Saturday, May 31, 2008

Michael Arrington Asks Twitter a Few Tough Questions

Michael Arrington of TechCrunch asks Twitter a few questions. I have only included a sample list below but you should read his blog post for all the questions:
  • Is it true that you only have a single master MySQL server running replication to two slaves, and the architecture doesn’t auto-switch to a hot backup when the master goes down?
  • Do you really have a grand total of three physical database machines that are POWERING ALL OF TWITTER?
  • Is it true that the only way you can keep Twitter alive is to have somebody sit there and watch it constantly, and then manually switch databases over and re-build when one of the slaves fail?

A 'yes' answer to any of these questions by Twitter would be disturbing to say the least.
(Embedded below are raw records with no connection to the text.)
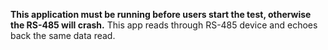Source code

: **This application must be running before users start the test, otherwise the RS-485 will crash.**
This app reads through RS-485 device and echoes back the same data read.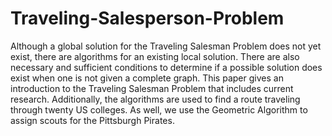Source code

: # Traveling-Salesperson-Problem
Although a global solution for the Traveling Salesman Problem does not yet exist, there are algorithms for an existing local solution. There are also necessary and sufficient conditions to determine if a possible solution does exist when one is not given a complete graph. This paper gives an introduction to the Traveling Salesman Problem that includes current research. Additionally, the algorithms are used to find a route traveling through twenty US colleges. As well, we use the Geometric Algorithm to assign scouts for the Pittsburgh Pirates.
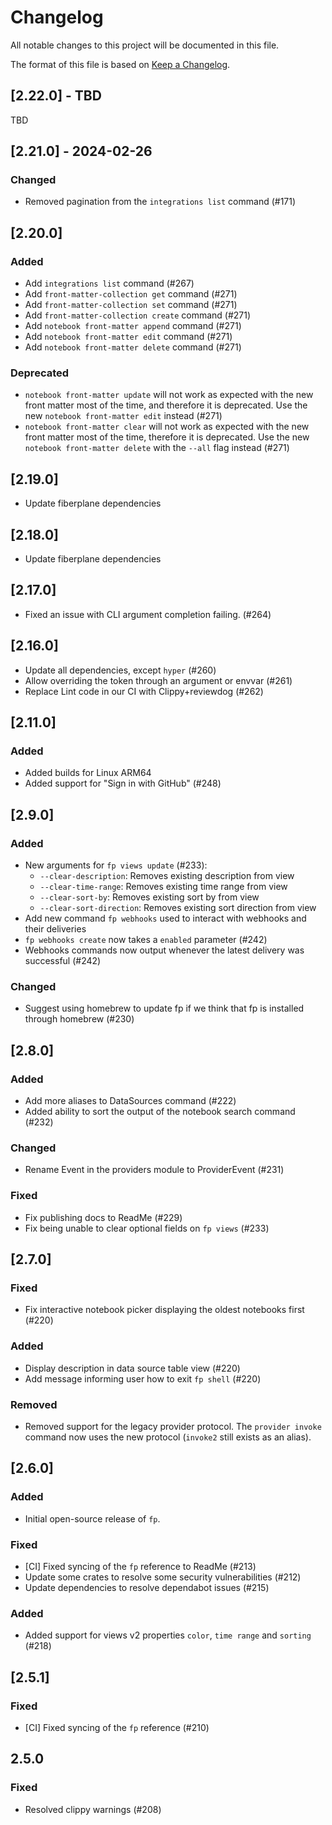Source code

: # Changelog

All notable changes to this project will be documented in this file.

The format of this file is based on [Keep a Changelog](https://keepachangelog.com/en/1.0.0/).

## [2.22.0] - TBD

TBD

## [2.21.0] - 2024-02-26

### Changed

- Removed pagination from the `integrations list` command (#171)

## [2.20.0]

### Added

- Add `integrations list` command (#267)
- Add `front-matter-collection get` command (#271)
- Add `front-matter-collection set` command (#271)
- Add `front-matter-collection create` command (#271)
- Add `notebook front-matter append` command (#271)
- Add `notebook front-matter edit` command (#271)
- Add `notebook front-matter delete` command (#271)

### Deprecated

- `notebook front-matter update` will not work as expected with the new front matter
  most of the time, and therefore it is deprecated. Use the new
  `notebook front-matter edit` instead (#271)
- `notebook front-matter clear` will not work as expected with the new front matter
  most of the time, therefore it is deprecated. Use the new
  `notebook front-matter delete` with the `--all` flag instead (#271)

## [2.19.0]

- Update fiberplane dependencies

## [2.18.0]

- Update fiberplane dependencies

## [2.17.0]

- Fixed an issue with CLI argument completion failing. (#264)

## [2.16.0]

- Update all dependencies, except `hyper` (#260)
- Allow overriding the token through an argument or envvar (#261)
- Replace Lint code in our CI with Clippy+reviewdog (#262)

## [2.11.0]

### Added

- Added builds for Linux ARM64
- Added support for "Sign in with GitHub" (#248)

## [2.9.0]

### Added

- New arguments for `fp views update` (#233):
  - `--clear-description`: Removes existing description from view
  - `--clear-time-range`: Removes existing time range from view
  - `--clear-sort-by`: Removes existing sort by from view
  - `--clear-sort-direction`: Removes existing sort direction from view
- Add new command `fp webhooks` used to interact with webhooks and their deliveries
- `fp webhooks create` now takes a `enabled` parameter (#242)
- Webhooks commands now output whenever the latest delivery was successful (#242)

### Changed

- Suggest using homebrew to update fp if we think that fp is installed through homebrew (#230)

## [2.8.0]

### Added

- Add more aliases to DataSources command (#222)
- Added ability to sort the output of the notebook search command (#232)

### Changed

- Rename Event in the providers module to ProviderEvent (#231)

### Fixed

- Fix publishing docs to ReadMe (#229)
- Fix being unable to clear optional fields on `fp views` (#233)

## [2.7.0]

### Fixed

- Fix interactive notebook picker displaying the oldest notebooks first (#220)

### Added

- Display description in data source table view (#220)
- Add message informing user how to exit `fp shell` (#220)

### Removed

- Removed support for the legacy provider protocol. The `provider invoke`
  command now uses the new protocol (`invoke2` still exists as an alias).

## [2.6.0]

### Added

- Initial open-source release of `fp`.

### Fixed

- [CI] Fixed syncing of the `fp` reference to ReadMe (#213)
- Update some crates to resolve some security vulnerabilities (#212)
- Update dependencies to resolve dependabot issues (#215)

### Added

- Added support for views v2 properties `color`, `time range` and `sorting` (#218)

## [2.5.1]

### Fixed

- [CI] Fixed syncing of the `fp` reference (#210)

## 2.5.0

### Fixed

- Resolved clippy warnings (#208)
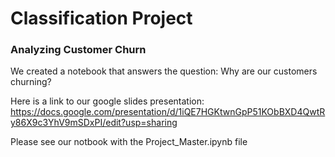 # Classification Project

### Analyzing Customer Churn
We created a notebook that answers the question: Why are our customers churning?

Here is a link to our google slides presentation:
https://docs.google.com/presentation/d/1iQE7HGKtwnGpP51KObBXD4QwtRy86X9c3YhV9mSDxPI/edit?usp=sharing

Please see our notbook with the Project_Master.ipynb file
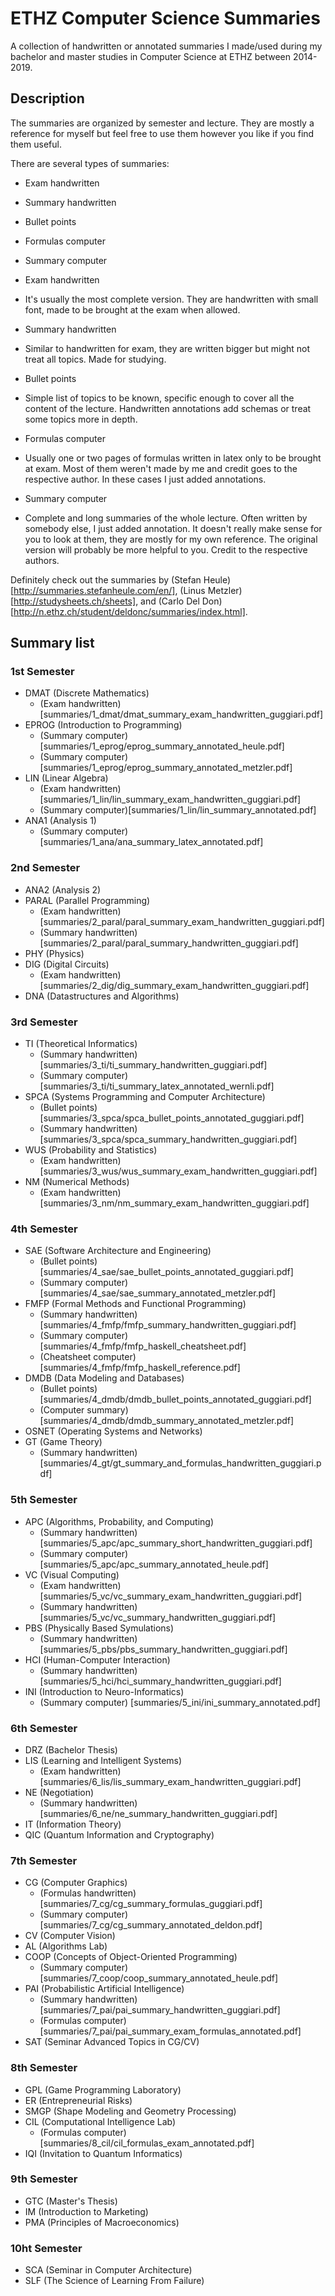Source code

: # ETHZ Computer Science Summaries
A collection of handwritten or annotated summaries I made/used during my bachelor and master studies in Computer Science at ETHZ between 2014-2019.


## Description
The summaries are organized by semester and lecture.
They are mostly a reference for myself but feel free to use them however you like if you find them useful.

There are several types of summaries:

- Exam handwritten
- Summary handwritten
- Bullet points
- Formulas computer
- Summary computer


- Exam handwritten
 - It's usually the most complete version. They are handwritten with small font, made to be brought at the exam when allowed.
- Summary handwritten
 - Similar to handwritten for exam, they are written bigger but might not treat all topics. Made for studying.
- Bullet points
 - Simple list of topics to be known, specific enough to cover all the content of the lecture. Handwritten annotations add schemas or treat some topics more in depth.
- Formulas computer
 - Usually one or two pages of formulas written in latex only to be brought at exam. Most of them weren't made by me and credit goes to the respective author. In these cases I just added annotations.
- Summary computer
 - Complete and long summaries of the whole lecture. Often written by somebody else, I just added annotation. It doesn't really make sense for you to look at them, they are mostly for my own reference. The original version will probably be more helpful to you. Credit to the respective authors.


Definitely check out the summaries by (Stefan Heule)[http://summaries.stefanheule.com/en/], (Linus Metzler)[http://studysheets.ch/sheets], and (Carlo Del Don)[http://n.ethz.ch/student/deldonc/summaries/index.html].



 ## Summary list
 

 ### 1st Semester
- DMAT	(Discrete Mathematics)
	- (Exam handwritten)[summaries/1_dmat/dmat_summary_exam_handwritten_guggiari.pdf]
- EPROG	(Introduction to Programming)
	- (Summary computer)[summaries/1_eprog/eprog_summary_annotated_heule.pdf]
	- (Summary computer)[summaries/1_eprog/eprog_summary_annotated_metzler.pdf]
- LIN	(Linear Algebra)
	- (Exam handwritten)  [summaries/1_lin/lin_summary_exam_handwritten_guggiari.pdf]
	- (Summary computer)[summaries/1_lin/lin_summary_annotated.pdf]
- ANA1	(Analysis 1)
	- (Summary computer)[summaries/1_ana/ana_summary_latex_annotated.pdf]

### 2nd Semester
- ANA2	(Analysis 2)
- PARAL	(Parallel Programming)
	- (Exam handwritten)   [summaries/2_paral/paral_summary_exam_handwritten_guggiari.pdf]
	- (Summary handwritten)[summaries/2_paral/paral_summary_handwritten_guggiari.pdf]
- PHY	(Physics)
- DIG	(Digital Circuits)
	- (Exam handwritten)  [summaries/2_dig/dig_summary_exam_handwritten_guggiari.pdf]
- DNA	(Datastructures and Algorithms)

### 3rd Semester
- TI	(Theoretical Informatics)
	- (Summary handwritten)[summaries/3_ti/ti_summary_handwritten_guggiari.pdf]
	- (Summary computer)[summaries/3_ti/ti_summary_latex_annotated_wernli.pdf]
- SPCA	(Systems Programming and Computer Architecture)
	- (Bullet points)      [summaries/3_spca/spca_bullet_points_annotated_guggiari.pdf]
	- (Summary handwritten)[summaries/3_spca/spca_summary_handwritten_guggiari.pdf]
- WUS	(Probability and Statistics)
	- (Exam handwritten)  [summaries/3_wus/wus_summary_exam_handwritten_guggiari.pdf]
- NM	(Numerical Methods)
	- (Exam handwritten)   [summaries/3_nm/nm_summary_exam_handwritten_guggiari.pdf]

### 4th Semester
- SAE	(Software Architecture and Engineering)
	- (Bullet points)   [summaries/4_sae/sae_bullet_points_annotated_guggiari.pdf]
	- (Summary computer)[summaries/4_sae/sae_summary_annotated_metzler.pdf]
- FMFP	(Formal Methods and Functional Programming)
	- (Summary handwritten)[summaries/4_fmfp/fmfp_summary_handwritten_guggiari.pdf]
	- (Summary computer)   [summaries/4_fmfp/fmfp_haskell_cheatsheet.pdf]
	- (Cheatsheet computer)[summaries/4_fmfp/fmfp_haskell_reference.pdf]
- DMDB	(Data Modeling and Databases)
	- (Bullet points)   [summaries/4_dmdb/dmdb_bullet_points_annotated_guggiari.pdf]
	- (Computer summary)[summaries/4_dmdb/dmdb_summary_annotated_metzler.pdf]
- OSNET	(Operating Systems and Networks)
- GT	(Game Theory)
	- (Summary handwritten)[summaries/4_gt/gt_summary_and_formulas_handwritten_guggiari.pdf]

### 5th Semester
- APC	(Algorithms, Probability, and Computing)
	- (Summary handwritten)[summaries/5_apc/apc_summary_short_handwritten_guggiari.pdf]
	- (Summary computer)   [summaries/5_apc/apc_summary_annotated_heule.pdf]
- VC	(Visual Computing)
	- (Exam    handwritten)[summaries/5_vc/vc_summary_exam_handwritten_guggiari.pdf]
	- (Summary handwritten)[summaries/5_vc/vc_summary_handwritten_guggiari.pdf]
- PBS	(Physically Based Symulations)
	- (Summary handwritten)[summaries/5_pbs/pbs_summary_handwritten_guggiari.pdf]
- HCI	(Human-Computer Interaction)
	- (Summary handwritten)[summaries/5_hci/hci_summary_handwritten_guggiari.pdf]
- INI	(Introduction to Neuro-Informatics)
	- (Summary computer)   [summaries/5_ini/ini_summary_annotated.pdf]

### 6th Semester
- DRZ	(Bachelor Thesis)
- LIS	(Learning and Intelligent Systems)
	- (Exam handwritten)[summaries/6_lis/lis_summary_exam_handwritten_guggiari.pdf]
- NE	(Negotiation)
	- (Summary handwritten)[summaries/6_ne/ne_summary_handwritten_guggiari.pdf]
- IT	(Information Theory)
- QIC	(Quantum Information and Cryptography)

### 7th Semester
- CG	(Computer Graphics)
	- (Formulas handwritten)[summaries/7_cg/cg_summary_formulas_guggiari.pdf]
	- (Summary computer)    [summaries/7_cg/cg_summary_annotated_deldon.pdf]
- CV	(Computer Vision)
- AL	(Algorithms Lab)
- COOP	(Concepts of Object-Oriented Programming)
	- (Summary computer)    [summaries/7_coop/coop_summary_annotated_heule.pdf]
- PAI	(Probabilistic Artificial Intelligence)
	- (Summary handwritten)[summaries/7_pai/pai_summary_handwritten_guggiari.pdf]
	- (Formulas computer)  [summaries/7_pai/pai_summary_exam_formulas_annotated.pdf]
- SAT	(Seminar Advanced Topics in CG/CV)

### 8th Semester
- GPL	(Game Programming Laboratory)
- ER	(Entrepreneurial Risks)
- SMGP	(Shape Modeling and Geometry Processing)
- CIL	(Computational Intelligence Lab)
	- (Formulas computer)[summaries/8_cil/cil_formulas_exam_annotated.pdf]
- IQI	(Invitation to Quantum Informatics)

### 9th Semester
- GTC	(Master's Thesis)
- IM	(Introduction to Marketing)
- PMA	(Principles of Macroeconomics)

### 10ht Semester
- SCA	(Seminar in Computer Architecture)
- SLF	(The Science of Learning From Failure)


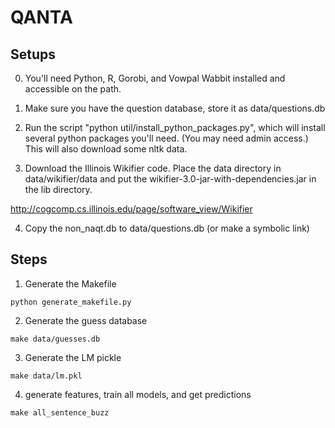 # QANTA

Setups
-----------
0.  You'll need Python, R, Gorobi, and Vowpal Wabbit installed and accessible on the
    path.

1.  Make sure you have the question database, store it as data/questions.db

2.  Run the script "python util/install_python_packages.py", which will install
several python packages you'll need.  (You may need admin access.)  This will
also download some nltk data.

3. Download the Illinois Wikifier code.  Place the data directory in
   data/wikifier/data and put the wikifier-3.0-jar-with-dependencies.jar in the lib
   directory.

http://cogcomp.cs.illinois.edu/page/software_view/Wikifier

4.  Copy the non_naqt.db to data/questions.db (or make a symbolic link)

Steps
-----------

1.  Generate the Makefile

``python generate_makefile.py``

2.  Generate the guess database

``make data/guesses.db``

3.  Generate the LM pickle

``make data/lm.pkl``

4. generate features, train all models, and get predictions

``make all_sentence_buzz``
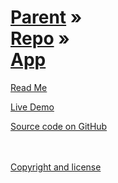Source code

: [Parent](../../index.html ) &raquo;<br>[Repo]( ../index.html ) &raquo;<br>[App]( ./index.html )
===

<div id=rm >
	<a href=JavaScript:displayPage("#readme.md#rm"); >Read Me</a>
</div>

<i class="fa fa-external-link"></i> [Live Demo]( http://jaanga.github.com/libs/db ) 

<!--
<div id=abc >
	<a href=JavaScript:displayPage("#../test-folder-abc/readme.md#abc"); >test-folder-abc Read Me</a>
</div>

<div id=def >
	<a href=JavaScript:displayPage("#../test-folder-def/readme.md#def"); >test-folder-def Read Me</a>
</div>
-->

<i class="fa fa-github"></i> [Source code on GitHub]( https://github.com/jaanga/libs/tree/gh-pages/db )  
<br>
<br>

<i class="fa fa-copy"></i> [Copyright and license]( https://github.com/jaanga/jaanga.github.io/blob/master/jaanga-copyright-and-mit-license.md )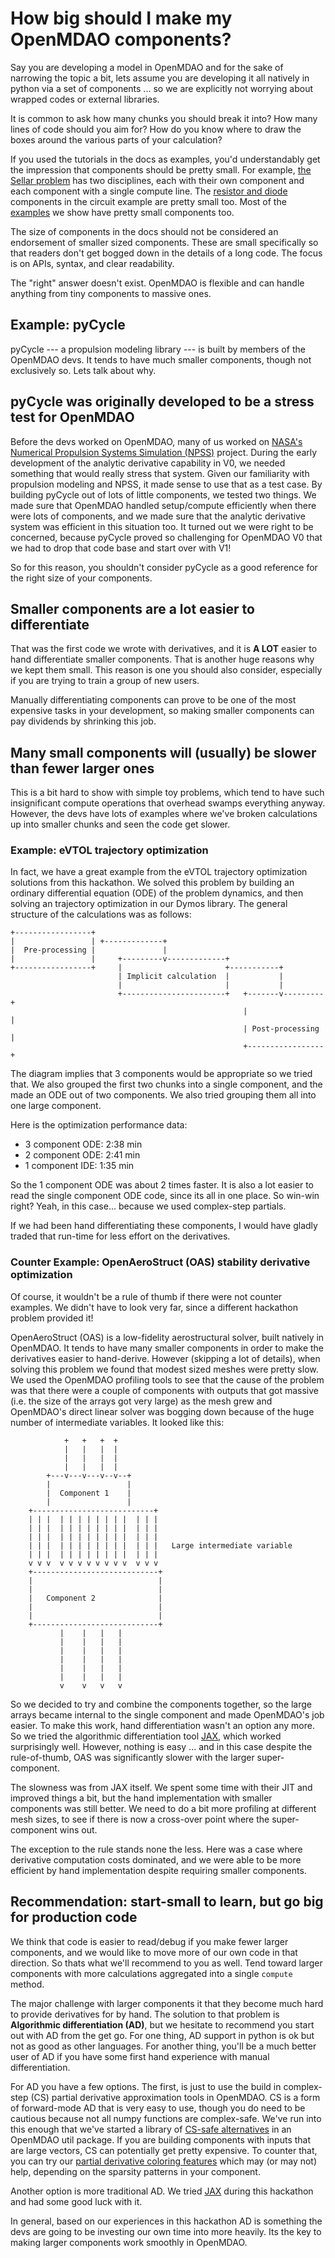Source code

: # How big should I make my OpenMDAO components? 

Say you are developing a model in OpenMDAO and for the sake of narrowing the topic a bit, 
lets assume you are developing it all natively in python via a set of components ... 
so we are explicitly not worrying about wrapped codes or external libraries. 

It is common to ask how many chunks you should break it into? 
How many lines of code should you aim for? 
How do you know where to draw the boxes around the various parts of your calculation? 

If you used the tutorials in the docs as examples, 
you'd understandably get the impression that components should be pretty small. 
For example, [the Sellar problem][sellar] has two disciplines, each with their own component and each component with a single compute line. 
The [resistor and diode][circuit] components in the circuit example are pretty small too. 
Most of the [examples][examples] we show have pretty small components too. 

The size of components in the docs should not be considered an endorsement of smaller sized components. 
These are small specifically so that readers don't get bogged down in the details of a long code. 
The focus is on APIs, syntax, and clear readability. 

The "right" answer doesn't exist. 
OpenMDAO is flexible and can handle anything from tiny components to massive ones. 

## Example: pyCycle 

pyCycle --- a propulsion modeling library --- is built by members of the OpenMDAO devs. 
It tends to have much smaller components, though not exclusively so. Lets talk about why. 

## pyCycle was originally developed to be a stress test for OpenMDAO

Before the devs worked on OpenMDAO, many of us worked on [NASA's Numerical Propulsion Systems Simulation (NPSS)][npss] project. 
During the early development of the analytic derivative capability in V0, we needed something that would really stress that system. 
Given our familiarity with propulsion modeling and NPSS, it made sense to use that as a test case. 
By building pyCycle out of lots of little components, we tested two things. 
We made sure that OpenMDAO handled setup/compute efficiently when there were lots of components, 
and we made sure that the analytic derivative system was efficient in this situation too. 
It turned out we were right to be concerned, because pyCycle proved so challenging for OpenMDAO V0 that we had to drop that code base and start over with V1! 

So for this reason, you shouldn't consider pyCycle as a good reference for the right size of your components. 


## Smaller components are a lot easier to differentiate

That was the first code we wrote with derivatives, and it is **A LOT** easier to hand differentiate smaller components. 
That is another huge reasons why we kept them small. 
This reason is one you should also consider, especially if you are trying to train a group of new users. 

Manually differentiating components can prove to be one of the most expensive tasks in your development, 
so making smaller components can pay dividends by shrinking this job. 


## Many small components will (usually) be slower than fewer larger ones 

This is a bit hard to show with simple toy problems, which tend to have such insignificant compute operations that overhead swamps everything anyway. 
However, the devs have lots of examples where we've broken calculations up into smaller chunks and seen the code get slower. 

### Example: eVTOL trajectory optimization 
In fact, we have a great example from the eVTOL trajectory optimization solutions from this hackathon. 
We solved this problem by building an ordinary differential equation (ODE) of the problem dynamics, and then solving an trajectory optimization in our Dymos library. 
The general structure of the calculations was as follows: 



    +-----------------+
    |                 | +-------------+
    |  Pre-processing |               |
    |                 |     +---------v-------------+
    +-----------------+     |                       +-----------+
                            | Implicit calculation  |           |
                            |                       |           |
                            +-----------------------+   +-------v---------+
                                                        |                 |
                                                        | Post-processing |
                                                        +-----------------+




The diagram implies that 3 components would be appropriate so we tried that. 
We also grouped the first two chunks into a single component, and the made an ODE out of two components. 
We also tried grouping them all into one large component. 

Here is the optimization performance data: 

* 3 component ODE: 2:38 min 
* 2 component ODE: 2:41 min
* 1 component IDE: 1:35 min

So the 1 component ODE was about 2 times faster. 
It is also a lot easier to read the single component ODE code, since its all in one place. 
So win-win right? Yeah, in this case... because we used complex-step partials. 

If we had been hand differentiating these components, I would have gladly traded that run-time for less effort on the derivatives. 


### Counter Example: OpenAeroStruct (OAS) stability derivative optimization 

Of course, it wouldn't be a rule of thumb if there were not counter examples. 
We didn't have to look very far, since a different hackathon problem provided it! 

OpenAeroStruct (OAS) is a low-fidelity aerostructural solver, built natively in OpenMDAO. 
It tends to have many smaller components in order to make the derivatives easier to hand-derive. 
However (skipping a lot of details), when solving this problem we found that modest sized meshes were pretty slow. 
We used the OpenMDAO profiling tools to see that the cause of the problem was that there were a couple of components with outputs that got massive (i.e. the size of the arrays got very large) as the mesh grew and OpenMDAO's direct linear solver was bogging down because of the huge number of intermediate variables. 
It looked like this: 


                +   +   +  +
                |   |   |  |
                |   |   |  |
                |   |   |  |
            +---v---v---v--v--+
            |                 |
            |  Component 1    |
            |                 |
        +---------------------------+
        | | |  | | | | | | | |  | | |
        | | |  | | | | | | | |  | | |
        | | |  | | | | | | | |  | | |
        | | |  | | | | | | | |  | | |   Large intermediate variable 
        | | |  | | | | | | | |  | | |   
        v v v  v v v v v v v v  v v v
        +----------------------------+
        |                            |
        |                            |
        |   Component 2              |
        |                            |
        |                            |
        +----------------------------+
               |    |   |   |
               |    |   |   |
               |    |   |   |
               |    |   |   |
               |    |   |   |
               |    |   |   |
               v    v   v   v



So we decided to try and combine the components together, so the large arrays became internal to the single component and made OpenMDAO's job easier. 
To make this work, hand differentiation wasn't an option any more. 
So we tried the algorithmic differentiation tool [JAX][jax], which worked surprisingly well. 
However, nothing is easy ... and in this case despite the rule-of-thumb, OAS was significantly slower with the larger super-component. 

The slowness was from JAX itself. 
We spent some time with their JIT and improved things a bit, but the hand implementation with smaller components was still better. 
We need to do a bit more profiling at different mesh sizes, to see if there is now a cross-over point where the super-component wins out. 

The exception to the rule stands none the less. 
Here was a case where derivative computation costs dominated, and we were able to be more efficient by hand implementation despite requiring smaller components. 


## Recommendation: start-small to learn, but go big for production code 

We think that code is easier to read/debug if you make fewer larger components, and we would like to move more of our own code in that direction. 
So thats what we'll recommend to you as well. 
Tend toward larger components with more calculations aggregated into a single `compute` method. 

The major challenge with larger components it that they become much hard to provide derivatives for by hand. 
The solution to that problem is **Algorithmic differentiation (AD)**, but we hesitate to recommend you start out with AD from the get go. For one thing, AD support in python is ok but not as good as other languages. 
For another thing, you'll be a much better user of AD if you have some first hand experience with manual differentiation. 

For AD you have a few options. The first, is just to use the build in complex-step (CS) partial derivative approximation tools in OpenMDAO. 
CS is a form of forward-mode AD that is very easy to use, though you do need to be cautious because not all numpy functions are complex-safe. 
We've run into this enough that we've started a library of [CS-safe alternatives][cs-safe] in an OpenMDAO util package. 
If you are building components with inputs that are large vectors, CS can potentially get pretty expensive. 
To counter that, you can try our [partial derivative coloring features][partial-coloring] which may (or may not) help, depending on the sparsity patterns in your component. 

Another option is more traditional AD. 
We tried [JAX][jax] during this hackathon and had some good luck with it. 

In general, based on our experiences in this hackathon AD is something the devs are going to be investing our own time into more heavily. 
Its the key to making larger components work smoothly in OpenMDAO. 



[cs-safe]: https://github.com/OpenMDAO/OpenMDAO/blob/master/openmdao/utils/cs_safe.py
[partial-coloring]: http://openmdao.org/twodocs/versions/3.4.0/features/experimental/simul_coloring_fd_cs.html
[jax]: https://github.com/google/jax
[sellar]: http://openmdao.org/twodocs/versions/3.4.0/basic_guide/sellar.html#building-the-disciplinary-components
[circuit]: http://openmdao.org/twodocs/versions/3.4.0/advanced_guide/implicit_comps/defining_icomps.html#explicitcomponents-resistor-and-diode
[examples]: http://openmdao.org/twodocs/versions/3.4.0/examples/index.html
[npss]: https://software.nasa.gov/software/LEW-17051-1
[dp]: https://github.com/OpenMDAO/pyCycle/blob/d79e0b80305ba40fe03c24a0e5cb41dc857c520b/pycycle/elements/duct.py#L61-L82
[cea]: https://github.com/OpenMDAO/pyCycle/blob/d79e0b80305ba40fe03c24a0e5cb41dc857c520b/pycycle/thermo/cea/chem_eq.py#L45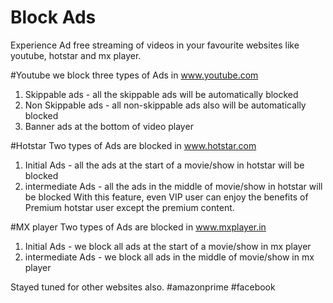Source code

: # Block Ads
Experience Ad free streaming of videos in your favourite websites like youtube, hotstar and mx player. 

#Youtube
we block three types of Ads in www.youtube.com
1. Skippable ads - all the skippable ads will be automatically blocked
2. Non Skippable ads - all non-skippable ads also will be automatically blocked
3. Banner ads at the bottom of video player

#Hotstar
Two types of Ads are blocked in www.hotstar.com
1. Initial Ads - all the ads at the start of a movie/show in hotstar will be blocked
2. intermediate Ads - all the ads in the middle of movie/show in hotstar will be blocked
With this feature, even VIP user can enjoy the benefits of Premium hotstar user except the premium content.

#MX player
Two types of Ads are blocked in www.mxplayer.in
1. Initial Ads - we block all ads at the start of a movie/show in mx player
2. intermediate Ads - we block all ads in the middle of movie/show in mx player


Stayed  tuned for other websites also. #amazonprime #facebook
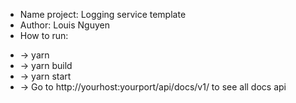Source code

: - Name project: Logging service template
- Author: Louis Nguyen
- How to run:
+ -> yarn
+ -> yarn build
+ -> yarn start
+ -> Go to http://yourhost:yourport/api/docs/v1/ to see all docs api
However, it won't be surprising as companies expect databases to just somehow magically work without creating and supporting a proper architecture. High availability doesn't comes cheap and reputation for companies is everything.

I find it amusing that Twitter isn't even looking for a DBA. May be that's considered a job for the SA over there :)

5 comments:

Mark Callaghan said...

How do you do auto-failover from one master to one of N slaves without possibly losing the other slaves or skipping transactions or losing transactions? It can be very difficult to determine the correct offset for the slave on the new master.

Frank said...

I agree with your point. How about automatic failover from one master to another in multi-master setup? Sure, it's very difficult, but is it impossible?

Mark Callaghan said...

Will that scale beyond the 2 nodes? Or, if you attach slaves to each of the master nodes, can you tolerate loss of half of the slaves when a master fails? If not, then the problem hasn't gone away.

Jay said...

I agree with Mark. From what I understand, Twitter's problems seem to stem from write-related issues. I think a partitioned (sharded) solution is their only hope Obi-wan.

At least in a sharded solution, if they didn't have failover within the shard, only that shard's users would be affected.

-jay

Frank said...

Jay and Mike, I agree with you both.

I guess the point I am trying to make is to minimize the impact.

Depending on an un-partitioned master will bring down 100% of site down.